Wednesday, September 24, 2014

11 Weeks!!!!





  Well, we made it one more week!  I am now in full blow maternity pants (although they don't stay up perfectly so I count that as a win that I am not giant yet) and really nothing looks or fits right.  I have pains from time to time but all the books say that is completely normal from ligaments and such relaxing.  The zofran has helped take the edge off the nausea although I am trying to take it as little as possible because those babies are EXPENSIVE.  Things have been busy busy around here and when I look at my calendar it appears that things will be staying that way until at least March!  Mason and I went to the Luke Bryan concert with all our friends this past weekend.  I'm not gonna lie, it was rough.  My back hurt, I had to leave the concert midway through to get my Zofran out of the car, and I reallllllllly wanted a margarita BUT once Luke came on and the weather cooled off he put on a great show!



  


   In baby news, Mason and I went to Target for our biweekly diaper trip and walked around for a little while looking at the GIANT AMOUNT OF STUFF there is for babies.  We talked a lot about the carseats and we left Target with intentions of researching which one we wanted to go with.  We have decided on the Chicco KeyFit 30 and, let me tell you, they aren't giving those things away.  I think we have just about decided to register for them but we realized we will need extra bases and those suckers are $85 by themselves!  So I took to perusing Craigslist and found two different people selling brand new bases in the box for under $50!  Also, a lady selling a brand new Medela Breast Pump still sealed in box (she won it at a raffle) for $150...they retail for nearly $300!  So Saturday I will be driving all over creation to go pick up my Craigslist finds!

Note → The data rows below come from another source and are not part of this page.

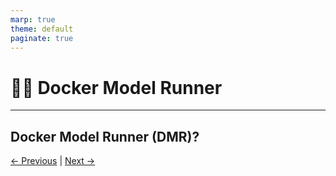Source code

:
 ```yaml
---
marp: true
theme: default
paginate: true
---
```

# 🐳🧠 Docker Model Runner


---
## Docker Model Runner (DMR)?


<!--

-->

[← Previous](../../000-INTRO/300-why-baby-models.md) | [Next →](001-docker-model-runer-architecture.md)
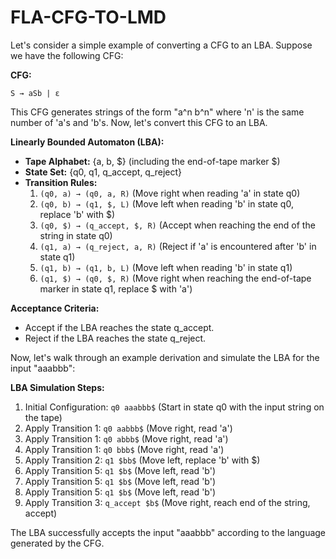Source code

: # FLA-CFG-TO-LMD

Let's consider a simple example of converting a CFG to an LBA. Suppose we have the following CFG:

**CFG:**
```
S → aSb | ε
```

This CFG generates strings of the form "a^n b^n" where 'n' is the same number of 'a's and 'b's. Now, let's convert this CFG to an LBA.

**Linearly Bounded Automaton (LBA):**
- **Tape Alphabet:** {a, b, $}  (including the end-of-tape marker $)
- **State Set:** {q0, q1, q_accept, q_reject}
- **Transition Rules:**
  1. `(q0, a) → (q0, a, R)`   (Move right when reading 'a' in state q0)
  2. `(q0, b) → (q1, $, L)`   (Move left when reading 'b' in state q0, replace 'b' with $)
  3. `(q0, $) → (q_accept, $, R)`  (Accept when reaching the end of the string in state q0)
  4. `(q1, a) → (q_reject, a, R)`  (Reject if 'a' is encountered after 'b' in state q1)
  5. `(q1, b) → (q1, b, L)`   (Move left when reading 'b' in state q1)
  6. `(q1, $) → (q0, $, R)`   (Move right when reaching the end-of-tape marker in state q1, replace $ with 'a')

**Acceptance Criteria:**
- Accept if the LBA reaches the state q_accept.
- Reject if the LBA reaches the state q_reject.

Now, let's walk through an example derivation and simulate the LBA for the input "aaabbb":

**LBA Simulation Steps:**
1. Initial Configuration: `q0 aaabbb$` (Start in state q0 with the input string on the tape)
2. Apply Transition 1: `q0 aabbb$` (Move right, read 'a')
3. Apply Transition 1: `q0 abbb$`  (Move right, read 'a')
4. Apply Transition 1: `q0 bbb$`  (Move right, read 'a')
5. Apply Transition 2: `q1 $bb$`  (Move left, replace 'b' with $)
6. Apply Transition 5: `q1 $b$`  (Move left, read 'b')
7. Apply Transition 5: `q1 $b$`  (Move left, read 'b')
8. Apply Transition 5: `q1 $b$`  (Move left, read 'b')
9. Apply Transition 3: `q_accept $b$`  (Move right, reach end of the string, accept)

The LBA successfully accepts the input "aaabbb" according to the language generated by the CFG.
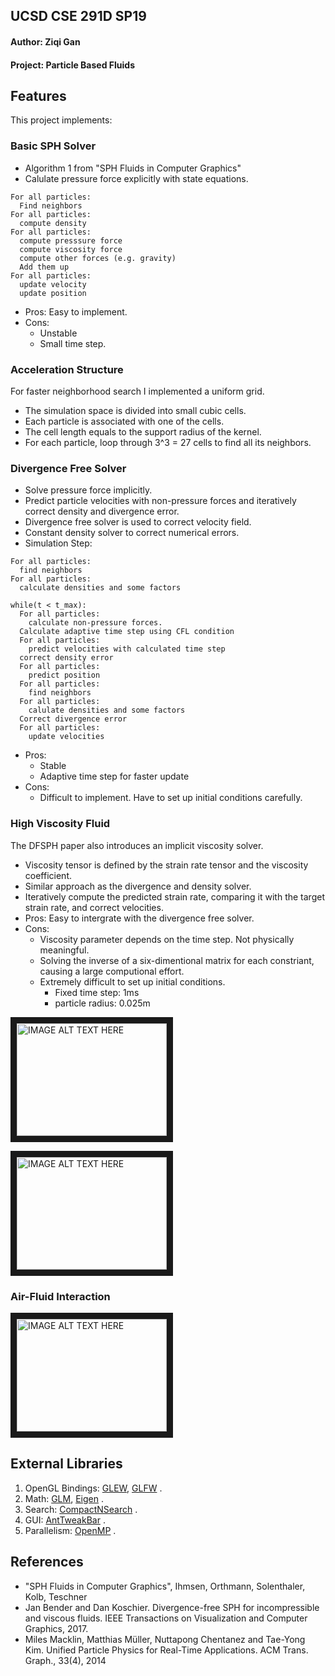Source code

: ## UCSD CSE 291D  SP19
#### Author: Ziqi Gan
#### Project: Particle Based Fluids

## Features
This project implements:
### Basic SPH Solver
- Algorithm 1 from "SPH Fluids in Computer Graphics"
- Calulate pressure force explicitly with state equations.
```
For all particles:
  Find neighbors
For all particles:
  compute density
For all particles:
  compute presssure force
  compute viscosity force
  compute other forces (e.g. gravity)
  Add them up
For all particles:
  update velocity
  update position
```
- Pros: Easy to implement.
- Cons: 
  * Unstable
  * Small time step.
### Acceleration Structure
For faster neighborhood search I implemented a uniform grid.  
- The simulation space is divided into small cubic cells.
- Each particle is associated with one of the cells. 
- The cell length equals to the support radius of the kernel. 
- For each particle, loop through 3^3 = 27 cells to find all its neighbors.
### Divergence Free Solver
- Solve pressure force implicitly.
- Predict particle velocities with non-pressure forces and iteratively correct density and divergence error.
- Divergence free solver is used to correct velocity field.
- Constant density solver to correct numerical errors.
- Simulation Step:

```
For all particles:
  find neighbors
For all particles:
  calculate densities and some factors

while(t < t_max):
  For all particles:
    calculate non-pressure forces.
  Calculate adaptive time step using CFL condition
  For all particles:
    predict velocities with calculated time step
  correct density error
  For all particles:
    predict position
  For all particles:
    find neighbors
  For all particles:
    calulate densities and some factors
  Correct divergence error
  For all particles:
    update velocities
```

- Pros:
  * Stable
  * Adaptive time step for faster update
- Cons:
  * Difficult to implement. Have to set up initial conditions carefully.
  
### High Viscosity Fluid
The DFSPH paper also introduces an implicit viscosity solver.
- Viscosity tensor is defined by the strain rate tensor and the viscosity coefficient.
- Similar approach as the divergence and density solver.
- Iteratively compute the predicted strain rate, comparing it with the target strain rate, and correct velocities.
- Pros: Easy to intergrate with the divergence free solver.
- Cons:
  * Viscosity parameter depends on the time step. Not physically meaningful.
  * Solving the inverse of a six-dimentional matrix for each constriant, causing a large computional effort.
  * Extremely difficult to set up initial conditions.
    + Fixed time step: 1ms
    + particle radius: 0.025m
    
<a href="http://www.youtube.com/watch?feature=player_embedded&v=9aFXjCeBRfM
" target="_blank"><img src="http://img.youtube.com/vi/9aFXjCeBRfM/0.jpg" 
alt="IMAGE ALT TEXT HERE" width="240" height="180" border="10" /></a>

<a href="http://www.youtube.com/watch?feature=player_embedded&v=9Pxq13tPAww
" target="_blank"><img src="http://img.youtube.com/vi/9Pxq13tPAww/0.jpg" 
alt="IMAGE ALT TEXT HERE" width="240" height="180" border="10" /></a>

### Air-Fluid Interaction
<a href="http://www.youtube.com/watch?feature=player_embedded&v=8WPkl9PBEw0
" target="_blank"><img src="http://img.youtube.com/vi/8WPkl9PBEw0/0.jpg" 
alt="IMAGE ALT TEXT HERE" width="240" height="180" border="10" /></a>
## External Libraries
1. OpenGL Bindings: [GLEW](http://glew.sourceforge.net/), [GLFW](https://www.glfw.org/) . 
2. Math: [GLM](https://glm.g-truc.net/0.9.9/index.html), [Eigen](http://eigen.tuxfamily.org/index.php?title=Main_Page) . 
3. Search: [CompactNSearch](https://github.com/InteractiveComputerGraphics/CompactNSearch) . 
4. GUI: [AntTweakBar](http://anttweakbar.sourceforge.net/doc/) . 
5. Parallelism: [OpenMP](https://www.openmp.org/) . 

## References
- "SPH Fluids in Computer Graphics", Ihmsen, Orthmann, Solenthaler, Kolb, Teschner
- Jan Bender and Dan Koschier. Divergence-free SPH for incompressible and viscous fluids. IEEE Transactions on Visualization and Computer Graphics, 2017.
- Miles Macklin, Matthias Müller, Nuttapong Chentanez and Tae-Yong Kim. Unified Particle Physics for Real-Time Applications. ACM Trans. Graph., 33(4), 2014
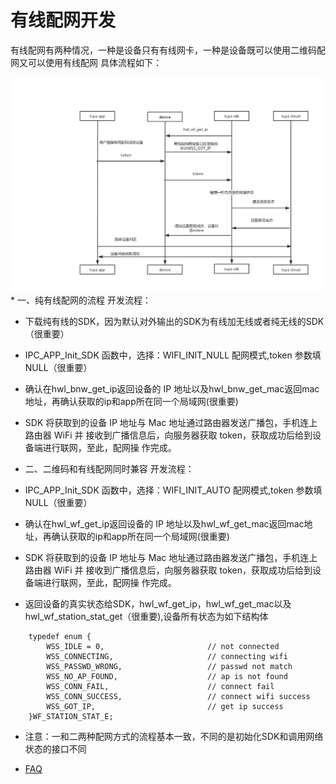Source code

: # 有线配网开发

有线配网有两种情况，一种是设备只有有线网卡，一种是设备既可以使用二维码配网又可以使用有线配网
具体流程如下：  
<div align=center><img  src = "wired.png"alt="img" style="zoom:150%;"></div>  
* 一、纯有线配网的流程
  开发流程：  

* 下载纯有线的SDK，因为默认对外输出的SDK为有线加无线或者纯无线的SDK（很重要）

* IPC_APP_Init_SDK 函数中，选择：WIFI_INIT_NULL 配网模式,token 参数填 NULL（很重要）   

* 确认在hwl_bnw_get_ip返回设备的 IP 地址以及hwl_bnw_get_mac返回mac地址，再确认获取的ip和app所在同一个局域网(很重要)  

* SDK 将获取到的设备 IP 地址与 Mac 地址通过路由器发送广播包，手机连上路由器 WiFi 并
接收到广播信息后，向服务器获取 token，获取成功后给到设备端进行联网，至此，配网操
作完成。  

* 二、二维码和有线配网同时兼容
  开发流程：  

* IPC_APP_Init_SDK 函数中，选择：WIFI_INIT_AUTO 配网模式,token 参数填 NULL（很重要）   

* 确认在hwl_wf_get_ip返回设备的 IP 地址以及hwl_wf_get_mac返回mac地址，再确认获取的ip和app所在同一个局域网(很重要)  

* SDK 将获取到的设备 IP 地址与 Mac 地址通过路由器发送广播包，手机连上路由器 WiFi 并
  接收到广播信息后，向服务器获取 token，获取成功后给到设备端进行联网，至此，配网操
  作完成。  

* 返回设备的真实状态给SDK，hwl_wf_get_ip，hwl_wf_get_mac以及hwl_wf_station_stat_get（很重要),设备所有状态为如下结构体  
```
    typedef enum {
        WSS_IDLE = 0,                       // not connected
        WSS_CONNECTING,                     // connecting wifi
        WSS_PASSWD_WRONG,                   // passwd not match
        WSS_NO_AP_FOUND,                    // ap is not found
        WSS_CONN_FAIL,                      // connect fail
        WSS_CONN_SUCCESS,                   // connect wifi success
        WSS_GOT_IP,                         // get ip success
    }WF_STATION_STAT_E;
```

* 注意：一和二两种配网方式的流程基本一致，不同的是初始化SDK和调用网络状态的接口不同

* [FAQ](https://wudwbaron.github.io/FAQ/connectwifi.html)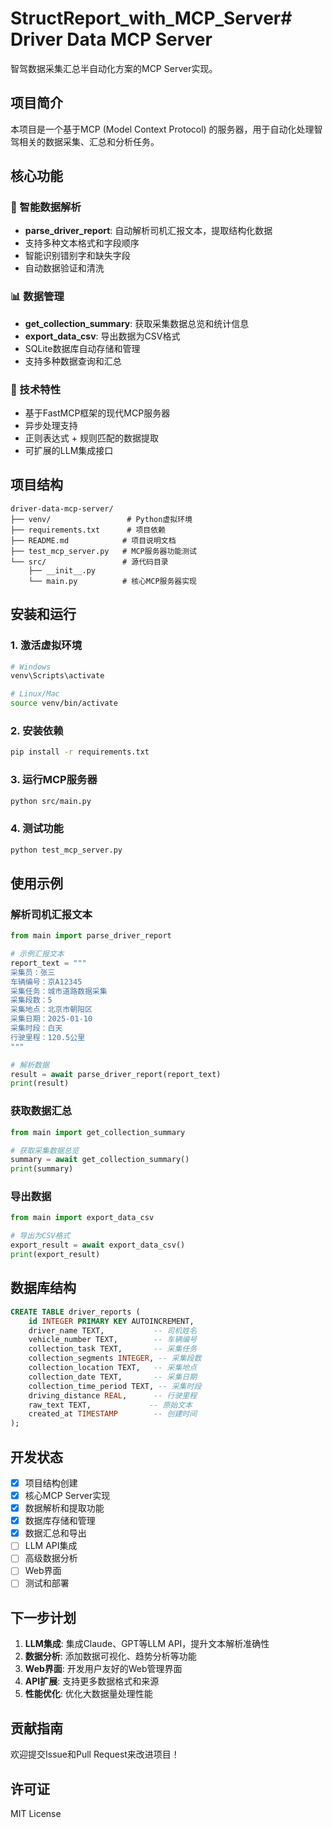 # StructReport_with_MCP_Server# Driver Data MCP Server

智驾数据采集汇总半自动化方案的MCP Server实现。

## 项目简介

本项目是一个基于MCP (Model Context Protocol) 的服务器，用于自动化处理智驾相关的数据采集、汇总和分析任务。

## 核心功能

### 🚗 智能数据解析
- **parse_driver_report**: 自动解析司机汇报文本，提取结构化数据
- 支持多种文本格式和字段顺序
- 智能识别错别字和缺失字段
- 自动数据验证和清洗

### 📊 数据管理
- **get_collection_summary**: 获取采集数据总览和统计信息
- **export_data_csv**: 导出数据为CSV格式
- SQLite数据库自动存储和管理
- 支持多种数据查询和汇总

### 🔧 技术特性
- 基于FastMCP框架的现代MCP服务器
- 异步处理支持
- 正则表达式 + 规则匹配的数据提取
- 可扩展的LLM集成接口

## 项目结构

```
driver-data-mcp-server/
├── venv/                 # Python虚拟环境
├── requirements.txt      # 项目依赖
├── README.md            # 项目说明文档
├── test_mcp_server.py   # MCP服务器功能测试
└── src/                 # 源代码目录
    ├── __init__.py
    └── main.py          # 核心MCP服务器实现
```

## 安装和运行

### 1. 激活虚拟环境
```bash
# Windows
venv\Scripts\activate

# Linux/Mac
source venv/bin/activate
```

### 2. 安装依赖
```bash
pip install -r requirements.txt
```

### 3. 运行MCP服务器
```bash
python src/main.py
```

### 4. 测试功能
```bash
python test_mcp_server.py
```

## 使用示例

### 解析司机汇报文本
```python
from main import parse_driver_report

# 示例汇报文本
report_text = """
采集员：张三
车辆编号：京A12345
采集任务：城市道路数据采集
采集段数：5
采集地点：北京市朝阳区
采集日期：2025-01-10
采集时段：白天
行驶里程：120.5公里
"""

# 解析数据
result = await parse_driver_report(report_text)
print(result)
```

### 获取数据汇总
```python
from main import get_collection_summary

# 获取采集数据总览
summary = await get_collection_summary()
print(summary)
```

### 导出数据
```python
from main import export_data_csv

# 导出为CSV格式
export_result = await export_data_csv()
print(export_result)
```

## 数据库结构

```sql
CREATE TABLE driver_reports (
    id INTEGER PRIMARY KEY AUTOINCREMENT,
    driver_name TEXT,           -- 司机姓名
    vehicle_number TEXT,        -- 车辆编号
    collection_task TEXT,       -- 采集任务
    collection_segments INTEGER, -- 采集段数
    collection_location TEXT,   -- 采集地点
    collection_date TEXT,       -- 采集日期
    collection_time_period TEXT, -- 采集时段
    driving_distance REAL,      -- 行驶里程
    raw_text TEXT,             -- 原始文本
    created_at TIMESTAMP        -- 创建时间
);
```

## 开发状态

- [x] 项目结构创建
- [x] 核心MCP Server实现
- [x] 数据解析和提取功能
- [x] 数据库存储和管理
- [x] 数据汇总和导出
- [ ] LLM API集成
- [ ] 高级数据分析
- [ ] Web界面
- [ ] 测试和部署

## 下一步计划

1. **LLM集成**: 集成Claude、GPT等LLM API，提升文本解析准确性
2. **数据分析**: 添加数据可视化、趋势分析等功能
3. **Web界面**: 开发用户友好的Web管理界面
4. **API扩展**: 支持更多数据格式和来源
5. **性能优化**: 优化大数据量处理性能

## 贡献指南

欢迎提交Issue和Pull Request来改进项目！

## 许可证

MIT License
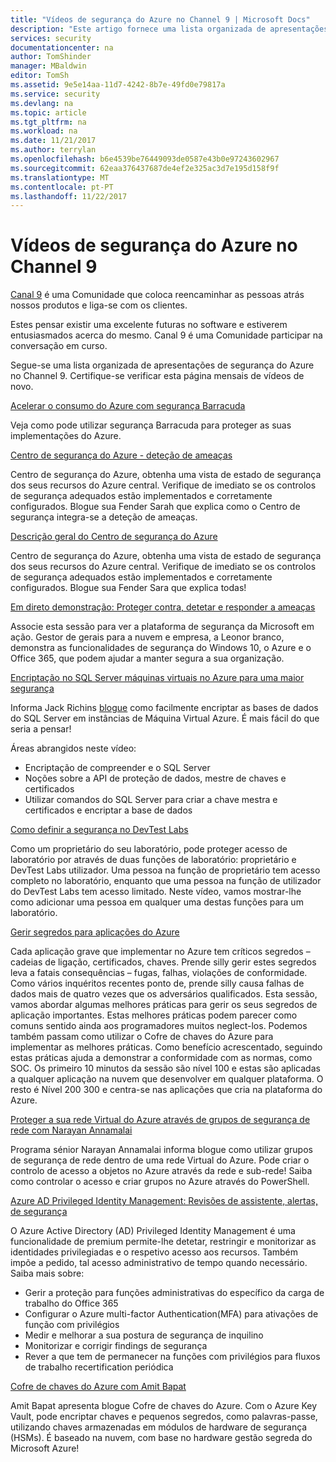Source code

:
 ```yaml
---
title: "Vídeos de segurança do Azure no Channel 9 | Microsoft Docs"
description: "Este artigo fornece uma lista organizada de apresentações de segurança do Azure no Channel 9. Canal 9 é uma Comunidade que liga as pessoas que utilizam os nossos produtos com pessoas atrás nossos produtos."
services: security
documentationcenter: na
author: TomShinder
manager: MBaldwin
editor: TomSh
ms.assetid: 9e5e14aa-11d7-4242-8b7e-49fd0e79817a
ms.service: security
ms.devlang: na
ms.topic: article
ms.tgt_pltfrm: na
ms.workload: na
ms.date: 11/21/2017
ms.author: terrylan
ms.openlocfilehash: b6e4539be76449093de0587e43b0e97243602967
ms.sourcegitcommit: 62eaa376437687de4ef2e325ac3d7e195d158f9f
ms.translationtype: MT
ms.contentlocale: pt-PT
ms.lasthandoff: 11/22/2017
---
```

# <a name="azure-security-videos-on-channel-9"></a>Vídeos de segurança do Azure no Channel 9
[Canal 9](https://channel9.msdn.com/) é uma Comunidade que coloca reencaminhar as pessoas atrás nossos produtos e liga-se com os clientes.

Estes pensar existir uma excelente futuras no software e estiverem entusiasmados acerca do mesmo. Canal 9 é uma Comunidade participar na conversação em curso.

Segue-se uma lista organizada de apresentações de segurança do Azure no Channel 9. Certifique-se verificar esta página mensais de vídeos de novo.

[Acelerar o consumo do Azure com segurança Barracuda](https://channel9.msdn.com/events/Microsoft-Azure-Marketplace-ISV-Solutions-Webinar-Series/Webinar-1-Accelerating-Azure-Consumption-with-Barracuda-Security/Webinar-1-Accelerating-Azure-Consumption-with-Barracuda-Security)

Veja como pode utilizar segurança Barracuda para proteger as suas implementações do Azure.

[Centro de segurança do Azure - deteção de ameaças](https://channel9.msdn.com/Shows/Azure-Friday/Azure-Security-Center-Threat-Detection)

Centro de segurança do Azure, obtenha uma vista de estado de segurança dos seus recursos do Azure central. Verifique de imediato se os controlos de segurança adequados estão implementados e corretamente configurados. Blogue sua Fender Sarah que explica como o Centro de segurança integra-se a deteção de ameaças.

[Descrição geral do Centro de segurança do Azure](https://channel9.msdn.com/Shows/Azure-Friday/Azure-Security-Center-Overview)

Centro de segurança do Azure, obtenha uma vista de estado de segurança dos seus recursos do Azure central. Verifique de imediato se os controlos de segurança adequados estão implementados e corretamente configurados. Blogue sua Fender Sara que explica todas!

[Em direto demonstração: Proteger contra, detetar e responder a ameaças](https://channel9.msdn.com/events/Virtual-Security-Summit/Virtual-Security-Summit-2016/Live-Demo-Protecting-against-Detecting-and-Responding-to-Threats)

Associe esta sessão para ver a plataforma de segurança da Microsoft em ação. Gestor de gerais para a nuvem e empresa, a Leonor branco, demonstra as funcionalidades de segurança do Windows 10, o Azure e o Office 365, que podem ajudar a manter segura a sua organização.

[Encriptação no SQL Server máquinas virtuais no Azure para uma maior segurança](https://channel9.msdn.com/Shows/Azure-Friday/Encryption-in-SQL-Azure-for-better-security)

Informa Jack Richins [blogue](https://channel9.msdn.com/Niners/Glucose) como facilmente encriptar as bases de dados do SQL Server em instâncias de Máquina Virtual Azure. É mais fácil do que seria a pensar!

Áreas abrangidos neste vídeo:

* Encriptação de compreender e o SQL Server
* Noções sobre a API de proteção de dados, mestre de chaves e certificados
* Utilizar comandos do SQL Server para criar a chave mestra e certificados e encriptar a base de dados

[Como definir a segurança no DevTest Labs](https://channel9.msdn.com/Blogs/Azure/How-to-set-security-in-your-DevTest-Lab)

Como um proprietário do seu laboratório, pode proteger acesso de laboratório por através de duas funções de laboratório: proprietário e DevTest Labs utilizador. Uma pessoa na função de proprietário tem acesso completo no laboratório, enquanto que uma pessoa na função de utilizador do DevTest Labs tem acesso limitado. Neste vídeo, vamos mostrar-lhe como adicionar uma pessoa em qualquer uma destas funções para um laboratório.

[Gerir segredos para aplicações do Azure](https://channel9.msdn.com/events/Build/2016/P456)

Cada aplicação grave que implementar no Azure tem críticos segredos – cadeias de ligação, certificados, chaves. Prende silly gerir estes segredos leva a fatais consequências – fugas, falhas, violações de conformidade. Como vários inquéritos recentes ponto de, prende silly causa falhas de dados mais de quatro vezes que os adversários qualificados. Esta sessão, vamos abordar algumas melhores práticas para gerir os seus segredos de aplicação importantes. Estas melhores práticas podem parecer como comuns sentido ainda aos programadores muitos neglect-los. Podemos também passam como utilizar o Cofre de chaves do Azure para implementar as melhores práticas. Como benefício acrescentado, seguindo estas práticas ajuda a demonstrar a conformidade com as normas, como SOC. Os primeiro 10 minutos da sessão são nível 100 e estas são aplicadas a qualquer aplicação na nuvem que desenvolver em qualquer plataforma. O resto é Nível 200 300 e centra-se nas aplicações que cria na plataforma do Azure.

[Proteger a sua rede Virtual do Azure através de grupos de segurança de rede com Narayan Annamalai](https://channel9.msdn.com/Shows/Azure-Friday/Sucruing-your-Azure-Virtual-Network-using-Network-ACLs-with-Narayan-Annamalai)

Programa sénior Narayan Annamalai informa blogue como utilizar grupos de segurança de rede dentro de uma rede Virtual do Azure. Pode criar o controlo de acesso a objetos no Azure através da rede e sub-rede! Saiba como controlar o acesso e criar grupos no Azure através do PowerShell.

[Azure AD Privileged Identity Management: Revisões de assistente, alertas, de segurança](https://channel9.msdn.com/Series/Azure-Active-Directory-Videos-Demos/Azure-AD-Privileged-Identity-Management-Security-Wizard-Alerts-Reviews)

O Azure Active Directory (AD) Privileged Identity Management é uma funcionalidade de premium permite-lhe detetar, restringir e monitorizar as identidades privilegiadas e o respetivo acesso aos recursos. Também impõe a pedido, tal acesso administrativo de tempo quando necessário. Saiba mais sobre:

* Gerir a proteção para funções administrativas do específico da carga de trabalho do Office 365
* Configurar o Azure multi-factor Authentication(MFA) para ativações de função com privilégios
* Medir e melhorar a sua postura de segurança de inquilino
* Monitorizar e corrigir findings de segurança
* Rever a que tem de permanecer na funções com privilégios para fluxos de trabalho recertification periódica

[Cofre de chaves do Azure com Amit Bapat](https://channel9.msdn.com/Shows/Azure-Friday/Azure-Key-Vault-with-Amit-Bapat)

Amit Bapat apresenta blogue Cofre de chaves do Azure. Com o Azure Key Vault, pode encriptar chaves e pequenos segredos, como palavras-passe, utilizando chaves armazenadas em módulos de hardware de segurança (HSMs). É baseado na nuvem, com base no hardware gestão segreda do Microsoft Azure!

   This Friday after work I am going to the FAIR with my Fair date....  




   Melissa and I love the fair like no one else.  I remember one year we got season passes and must have gone 10 times.  I don't foresee that happening this year for me but nevertheless I am PUMPED for some fair food.  And this is the babies first time....so I will eat two corny dogs, just to make it fair!


Wednesday, September 17, 2014

10 Weeks + Nausea

    Well...it's back.  My wonderful Diclegis that has been like my nectar from God has done an amazing job keeping me from being nauseous and keeping food down.  I haven't been sick in weeks really.  Well, I woke up today excited to hit 10 weeks and it was baaaaaaack.  I took my normal dosage and by the time I got to work I was almost sweating I was feeling so sick.  I sat back in my chair and closed my eyes and then the spinning started.  I read that occasional dizziness is normal, especially with multiples, as they are sucking all your oxygen out of you!  By 10am I was working with my reading groups and trying to eat peanut butter crackers slowly but it just wasn't helping.  I promptly called my doc and told them what was up and my wonderful nurse immediately called me in some Zofran.  So I am now on TWO prescriptions for this nausea...its looking like two is our lucky number!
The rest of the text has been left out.